Mary Ann Smith (November 2, 1946 – July 31, 2024) was an alderman of the 48th ward of the City of Chicago; she was appointed in 1989 by Mayor Richard M. Daley to replace Kathy Osterman. She won re-election in 1991, and was re-elected four more times before retiring in 2011. She served as a member of the Chicago Commission on Landmarks.

== Early life ==
Smith attended the now-defunct College of Saint Teresa from 1964 until 1967, and later earned a bachelor's degree from Mundelein College, now a part of Loyola University Chicago, as an undergraduate student. She and her husband lived in the Chicago neighborhoods Edgewater and Uptown beginning in 1974. Her engagement with ward politics began with her involvement in the Independent Voters of Illinois-Independent Precinct Organization (IVI-IPO), during which time she worked with activists Marion Volini and Kathy Osterman, who would both become alderwomen of the 48th ward.

== Aldermanic career ==
Smith became a Chicago alderman in 1989, being appointed by Mayor Richard M. Daley. She was reelected in 1991, 1995, 1999, 2003, and 2007. In 2010, she announced that she would not be seeking reelection in 2011, thus ending her tenure as alderman.

Smith earned a United Nations Programme Award for Citizen Action to Protect the Global Environment. She worked with the Chicago Park District to restructure their department and provide more recreational access to all Chicagoans. Smith is on the Advisory Council on Chicago Green Development.

In 2000, Smith helped organize the funding for Walkable Edgewater. Smith earned an award from the Chicago Civic Federation and a Soles and Spokes award from the Chicago Area Transportation Study.

Smith was an early supporter of the Human Rights Ordinance and the Domestic Partner Ordinance.

In 2005 Smith was instrumental in the controversial decision to open Rickover Naval Academy in the facilities of Senn High School. This decision met with intense opposition from residents and anti-war activists concerned about military recruitment of the community's poor.

Smith worked with People for the Ethical Treatment of Animals (PETA) to draft the proposed Elephant Protection Ordinance, which if adopted would mandate humane treatment of elephants within the city.

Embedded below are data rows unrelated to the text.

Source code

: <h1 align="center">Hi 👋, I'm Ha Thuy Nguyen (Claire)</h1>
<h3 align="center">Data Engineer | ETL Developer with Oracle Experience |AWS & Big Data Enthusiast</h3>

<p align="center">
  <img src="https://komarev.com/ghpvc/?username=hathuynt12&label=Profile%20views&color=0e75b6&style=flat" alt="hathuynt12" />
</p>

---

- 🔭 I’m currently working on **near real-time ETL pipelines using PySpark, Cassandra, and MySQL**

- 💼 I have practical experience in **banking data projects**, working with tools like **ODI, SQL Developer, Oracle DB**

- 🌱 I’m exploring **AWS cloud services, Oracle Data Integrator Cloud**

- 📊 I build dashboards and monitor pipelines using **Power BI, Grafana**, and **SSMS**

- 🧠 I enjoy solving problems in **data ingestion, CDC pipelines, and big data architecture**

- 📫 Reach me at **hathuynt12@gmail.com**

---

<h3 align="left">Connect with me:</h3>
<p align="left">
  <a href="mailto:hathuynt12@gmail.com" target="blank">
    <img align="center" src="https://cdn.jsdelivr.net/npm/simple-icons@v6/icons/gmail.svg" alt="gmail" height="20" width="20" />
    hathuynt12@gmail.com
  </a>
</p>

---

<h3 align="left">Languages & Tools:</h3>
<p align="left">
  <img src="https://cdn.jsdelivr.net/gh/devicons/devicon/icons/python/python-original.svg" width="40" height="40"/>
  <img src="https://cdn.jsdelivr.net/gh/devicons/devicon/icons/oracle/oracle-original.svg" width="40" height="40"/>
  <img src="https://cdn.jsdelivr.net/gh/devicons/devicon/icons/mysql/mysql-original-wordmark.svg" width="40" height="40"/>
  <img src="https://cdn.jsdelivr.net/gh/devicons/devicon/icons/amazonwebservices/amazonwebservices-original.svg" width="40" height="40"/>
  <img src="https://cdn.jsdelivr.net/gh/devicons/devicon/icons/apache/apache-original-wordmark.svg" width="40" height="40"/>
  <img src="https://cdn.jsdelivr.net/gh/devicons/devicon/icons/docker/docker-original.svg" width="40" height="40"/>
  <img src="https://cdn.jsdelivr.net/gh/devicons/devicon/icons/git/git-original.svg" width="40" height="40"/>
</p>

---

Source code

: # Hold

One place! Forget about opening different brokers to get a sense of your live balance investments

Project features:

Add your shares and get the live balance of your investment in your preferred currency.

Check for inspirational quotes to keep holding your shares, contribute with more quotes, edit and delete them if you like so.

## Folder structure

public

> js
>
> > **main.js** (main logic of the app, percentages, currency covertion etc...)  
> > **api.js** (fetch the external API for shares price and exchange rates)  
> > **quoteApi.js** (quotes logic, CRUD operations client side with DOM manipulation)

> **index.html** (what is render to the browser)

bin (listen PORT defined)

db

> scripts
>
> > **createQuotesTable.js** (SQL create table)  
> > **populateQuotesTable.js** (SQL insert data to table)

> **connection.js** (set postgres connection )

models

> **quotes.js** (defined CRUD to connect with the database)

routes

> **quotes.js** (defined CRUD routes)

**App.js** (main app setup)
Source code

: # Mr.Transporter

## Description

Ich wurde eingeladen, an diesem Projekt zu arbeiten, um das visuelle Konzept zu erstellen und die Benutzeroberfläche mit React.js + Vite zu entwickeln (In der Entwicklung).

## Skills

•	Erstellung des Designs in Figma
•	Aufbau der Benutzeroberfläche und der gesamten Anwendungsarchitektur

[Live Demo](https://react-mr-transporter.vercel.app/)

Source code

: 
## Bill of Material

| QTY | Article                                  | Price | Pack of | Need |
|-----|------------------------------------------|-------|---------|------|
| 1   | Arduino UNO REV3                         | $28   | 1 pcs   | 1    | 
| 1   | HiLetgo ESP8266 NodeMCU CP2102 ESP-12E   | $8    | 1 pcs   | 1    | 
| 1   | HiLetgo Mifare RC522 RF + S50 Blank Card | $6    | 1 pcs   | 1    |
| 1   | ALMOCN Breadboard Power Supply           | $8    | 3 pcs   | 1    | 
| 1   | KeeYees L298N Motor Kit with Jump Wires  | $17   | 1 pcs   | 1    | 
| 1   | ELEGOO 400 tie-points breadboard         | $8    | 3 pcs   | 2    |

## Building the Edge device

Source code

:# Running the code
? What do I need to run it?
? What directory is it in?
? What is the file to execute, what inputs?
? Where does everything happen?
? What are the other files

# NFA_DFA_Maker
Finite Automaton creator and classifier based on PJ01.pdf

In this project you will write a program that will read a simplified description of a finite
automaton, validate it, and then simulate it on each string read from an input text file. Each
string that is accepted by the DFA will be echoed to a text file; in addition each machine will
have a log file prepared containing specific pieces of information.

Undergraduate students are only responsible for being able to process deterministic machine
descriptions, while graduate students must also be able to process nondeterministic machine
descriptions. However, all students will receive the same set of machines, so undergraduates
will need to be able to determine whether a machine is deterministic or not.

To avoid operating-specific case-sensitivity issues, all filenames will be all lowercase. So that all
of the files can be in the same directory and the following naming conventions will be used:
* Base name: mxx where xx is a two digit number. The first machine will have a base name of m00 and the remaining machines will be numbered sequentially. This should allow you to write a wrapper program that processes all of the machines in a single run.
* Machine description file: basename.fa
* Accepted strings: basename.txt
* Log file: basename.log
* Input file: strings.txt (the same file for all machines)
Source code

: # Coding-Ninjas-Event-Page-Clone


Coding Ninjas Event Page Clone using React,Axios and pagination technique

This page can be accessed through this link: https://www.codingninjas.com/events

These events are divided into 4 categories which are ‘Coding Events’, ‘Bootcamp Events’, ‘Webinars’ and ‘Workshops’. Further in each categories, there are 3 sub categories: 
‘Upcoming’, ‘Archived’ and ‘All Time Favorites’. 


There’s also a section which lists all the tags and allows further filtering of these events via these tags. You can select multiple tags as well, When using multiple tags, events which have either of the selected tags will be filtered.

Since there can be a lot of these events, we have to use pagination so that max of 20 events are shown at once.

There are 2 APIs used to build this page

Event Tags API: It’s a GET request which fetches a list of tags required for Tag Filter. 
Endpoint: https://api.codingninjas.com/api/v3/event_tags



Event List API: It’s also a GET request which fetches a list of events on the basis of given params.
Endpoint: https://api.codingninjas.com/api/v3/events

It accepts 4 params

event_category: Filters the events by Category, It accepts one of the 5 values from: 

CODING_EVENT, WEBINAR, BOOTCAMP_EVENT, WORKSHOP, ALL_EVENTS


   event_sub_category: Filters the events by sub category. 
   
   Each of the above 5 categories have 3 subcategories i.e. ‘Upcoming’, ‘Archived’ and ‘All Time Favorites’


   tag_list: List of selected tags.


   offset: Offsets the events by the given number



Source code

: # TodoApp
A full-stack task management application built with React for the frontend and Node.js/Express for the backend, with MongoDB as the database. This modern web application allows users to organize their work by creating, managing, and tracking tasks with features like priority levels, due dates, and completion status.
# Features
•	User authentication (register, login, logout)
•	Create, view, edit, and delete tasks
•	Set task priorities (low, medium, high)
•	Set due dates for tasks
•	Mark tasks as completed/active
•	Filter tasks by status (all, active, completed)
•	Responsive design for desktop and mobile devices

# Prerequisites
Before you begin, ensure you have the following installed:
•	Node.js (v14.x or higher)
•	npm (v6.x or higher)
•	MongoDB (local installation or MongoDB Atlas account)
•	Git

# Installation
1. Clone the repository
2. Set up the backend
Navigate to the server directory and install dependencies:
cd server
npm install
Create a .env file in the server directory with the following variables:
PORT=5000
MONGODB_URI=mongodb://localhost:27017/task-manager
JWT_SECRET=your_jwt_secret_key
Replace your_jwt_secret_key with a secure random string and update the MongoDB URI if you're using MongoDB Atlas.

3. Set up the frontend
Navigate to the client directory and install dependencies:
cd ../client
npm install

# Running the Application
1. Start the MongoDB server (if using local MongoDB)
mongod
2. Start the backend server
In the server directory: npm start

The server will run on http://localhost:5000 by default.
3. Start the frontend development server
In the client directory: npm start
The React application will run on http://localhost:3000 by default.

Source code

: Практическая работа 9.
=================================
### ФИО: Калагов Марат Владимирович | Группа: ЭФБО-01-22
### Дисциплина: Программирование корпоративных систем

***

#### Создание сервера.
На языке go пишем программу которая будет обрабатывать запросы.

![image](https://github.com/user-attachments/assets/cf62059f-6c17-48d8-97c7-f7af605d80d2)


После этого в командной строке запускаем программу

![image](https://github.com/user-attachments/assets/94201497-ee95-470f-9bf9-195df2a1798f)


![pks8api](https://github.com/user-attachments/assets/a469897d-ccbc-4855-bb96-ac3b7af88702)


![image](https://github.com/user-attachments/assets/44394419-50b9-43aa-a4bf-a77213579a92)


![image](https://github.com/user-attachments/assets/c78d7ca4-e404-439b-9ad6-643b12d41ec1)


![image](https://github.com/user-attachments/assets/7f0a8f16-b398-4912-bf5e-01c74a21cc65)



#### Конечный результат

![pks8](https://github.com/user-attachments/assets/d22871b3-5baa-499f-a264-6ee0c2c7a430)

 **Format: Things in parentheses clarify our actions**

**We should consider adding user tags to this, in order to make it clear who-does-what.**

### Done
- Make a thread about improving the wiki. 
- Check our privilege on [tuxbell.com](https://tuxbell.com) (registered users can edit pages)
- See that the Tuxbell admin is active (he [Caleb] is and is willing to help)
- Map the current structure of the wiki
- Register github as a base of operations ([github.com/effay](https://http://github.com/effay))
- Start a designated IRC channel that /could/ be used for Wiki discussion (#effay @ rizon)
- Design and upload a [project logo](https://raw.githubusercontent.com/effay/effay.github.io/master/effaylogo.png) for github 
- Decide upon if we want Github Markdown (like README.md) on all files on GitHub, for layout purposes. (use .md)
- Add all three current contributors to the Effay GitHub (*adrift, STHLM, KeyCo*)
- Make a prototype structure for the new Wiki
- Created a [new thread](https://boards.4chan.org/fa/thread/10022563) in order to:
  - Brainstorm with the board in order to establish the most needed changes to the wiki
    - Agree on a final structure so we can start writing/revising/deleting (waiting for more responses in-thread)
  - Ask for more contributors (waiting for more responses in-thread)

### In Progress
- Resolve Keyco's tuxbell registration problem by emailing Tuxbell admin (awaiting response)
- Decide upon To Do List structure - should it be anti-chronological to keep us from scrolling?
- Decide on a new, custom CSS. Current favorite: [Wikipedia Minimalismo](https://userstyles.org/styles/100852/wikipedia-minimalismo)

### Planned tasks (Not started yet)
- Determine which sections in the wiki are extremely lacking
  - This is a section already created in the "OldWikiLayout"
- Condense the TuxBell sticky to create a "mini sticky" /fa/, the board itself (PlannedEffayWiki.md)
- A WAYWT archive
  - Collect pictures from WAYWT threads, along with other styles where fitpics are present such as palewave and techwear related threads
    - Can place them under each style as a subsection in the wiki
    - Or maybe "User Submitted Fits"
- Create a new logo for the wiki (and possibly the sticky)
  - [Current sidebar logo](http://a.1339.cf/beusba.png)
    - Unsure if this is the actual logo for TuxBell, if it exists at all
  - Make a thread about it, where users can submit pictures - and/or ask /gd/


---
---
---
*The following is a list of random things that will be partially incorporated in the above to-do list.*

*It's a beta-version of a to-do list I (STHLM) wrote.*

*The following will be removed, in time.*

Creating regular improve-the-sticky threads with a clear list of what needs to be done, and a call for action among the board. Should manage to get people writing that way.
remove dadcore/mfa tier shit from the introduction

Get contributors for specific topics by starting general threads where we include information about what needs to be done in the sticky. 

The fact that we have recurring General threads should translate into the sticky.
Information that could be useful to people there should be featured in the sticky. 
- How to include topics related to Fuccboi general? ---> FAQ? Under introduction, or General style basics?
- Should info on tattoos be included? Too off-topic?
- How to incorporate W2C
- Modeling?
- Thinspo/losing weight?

After two unsuccessful attempts at passage, Smith on December 16, 2009, for the third time introduced the ordinance.

In 2007 Smith ran unopposed for re-election to a fifth term after Smith got two of her supporters, Susanne J. Henning and Albert L. Lewis, to file with the Chicago Board of Elections objections to her opponent's nominating paperwork.

Smith was one of the top three alderman lagging in spending so-called "aldermanic menu" funds, which allows aldermen to choose from a menu of street, sidewalk, alley and anti-crime improvements.

Smith appeared in the documentary Uptown: Portrait of a Palace about Chicago's Uptown Theatre.

On July 2, 2010, in response to the overturning of the Chicago handgun ban by the Supreme Court, she said "that law was written for militias and, "they guaranteed the right to carry around muskets not Uzis."

==Honors==
Smith earned a United Nations Programme Award for Citizen Action to Protect the Global Environment, an award from the Chicago Civic Federation, and a Soles and Spokes award from the Chicago Area Transportation Study.

In 1997 Smith was inducted into the Chicago Gay and Lesbian Hall of Fame as a Friend of the Community.

== Personal life ==
Smith's husband, Ronald C. Smith, was a professor at John Marshall Law School. He died in 2018. They have two sons, Michael Smith, a Portland, OR based Democratic delegate and Matthew Smith, a Chicago-area psychotherapist.